The prompt is for a scene with two or more characters in a confined space.

user-inactivated:

We flew sideways.

People used to flying in civilian aircraft don't understand that in military planes you take off facing backwards, but then rotate your chair sideways to face your workspace. So we flew sideways. It's safer that way anyway, not that anyone ever really survives a plane crash.

It was fun ninety percent of the time and we would listen to music and make jokes and talk shit. Just being young men in general when we could. I have spent over 1500 hours of my life in the fuselage of a C-130 of some variant or another. That's equivalent to 9 weeks flying around in a little metal tube, so you get to know the people that sit sideways with you pretty well. The best people that I ever flew with were the ones that forgot their rank as soon as they stepped on board and let the mission happen. And if the mission was to fly over a shithole village in Afghanistan for 6 hours while we stared at clouds for no reason, then we would wait for a break in the clouds and stare out the window. I was lucky that we flew during the day so there was something to stare at, or at least there would have been if we were somewhere worth looking at.

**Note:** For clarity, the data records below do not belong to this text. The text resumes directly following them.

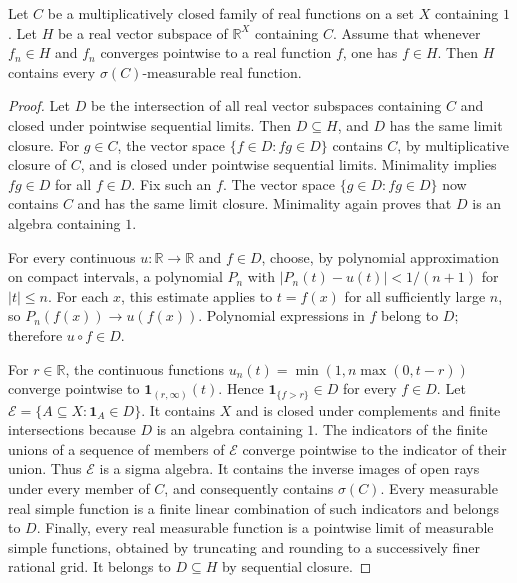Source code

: \begin{lemma}
\label{lem:sequential-functional-monotone-class}
\leanok
{}
Let $C$ be a multiplicatively closed family of real functions on a set
$X$ containing $1$. Let $H$ be a real vector subspace of $\mathbb R^X$
containing $C$. Assume that whenever $f_n\in H$ and $f_n$ converges
pointwise to a real function $f$, one has $f\in H$. Then $H$ contains
every $\sigma(C)$-measurable real function.
\end{lemma}
\begin{proof}
Let $D$ be the intersection of all real vector subspaces containing
$C$ and closed under pointwise sequential limits. Then $D\subseteq H$,
and $D$ has the same limit closure. For $g\in C$, the vector space
$\{f\in D:fg\in D\}$ contains $C$, by multiplicative closure of $C$,
and is closed under pointwise sequential limits. Minimality implies
$fg\in D$ for all $f\in D$. Fix such an $f$. The vector space
$\{g\in D:fg\in D\}$ now contains $C$ and has the same limit closure.
Minimality again proves that $D$ is an algebra containing $1$.

For every continuous $u:\mathbb R\to\mathbb R$ and $f\in D$, choose,
by polynomial approximation on compact intervals, a polynomial $P_n$
with $|P_n(t)-u(t)|<1/(n+1)$ for $|t|\leq n$. For each $x$, this
estimate applies to $t=f(x)$ for all sufficiently large $n$, so
$P_n(f(x))\to u(f(x))$. Polynomial expressions in $f$ belong to $D$;
therefore $u\circ f\in D$.

For $r\in\mathbb R$, the continuous functions
$u_n(t)=\min(1,n\max(0,t-r))$ converge pointwise to
$\mathbf1_{(r,\infty)}(t)$. Hence
$\mathbf1_{\{f>r\}}\in D$ for every $f\in D$.
Let $\mathcal E=\{A\subseteq X:\mathbf1_A\in D\}$.
It contains $X$ and is closed under complements and finite
intersections because $D$ is an algebra containing $1$.
The indicators of the finite unions of a sequence of members of
$\mathcal E$ converge pointwise to the indicator of their union.
Thus $\mathcal E$ is a sigma algebra. It contains the inverse images
of open rays under every member of $C$, and consequently contains
$\sigma(C)$.
Every measurable real simple function is a finite linear combination
of such indicators and belongs to $D$. Finally, every real measurable
function is a pointwise limit of measurable simple functions, obtained
by truncating and rounding to a successively finer rational grid.
It belongs to $D\subseteq H$ by sequential closure.
\end{proof}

But instead we were stuck in the plane moving around in circles and wishing that shit would go down, and then wishing it hadn't. Even within that space I would be further withdrawn into my own music. I worked with a different unit and brought my own equipment onto the plane, and the best decision I ever made was to ask my maintainer to make a patch cable to let me pipe in my iPod to my headset and no one else's.

You are never alone when you are deployed. You room with others, you shower with others, you shit with others. There is nowhere to just be alone, ever. But in that tube at 8,000 feet, I had a little cocoon that I could retreat to. Even then I knew what a luxury that was and was extremely thankful for it.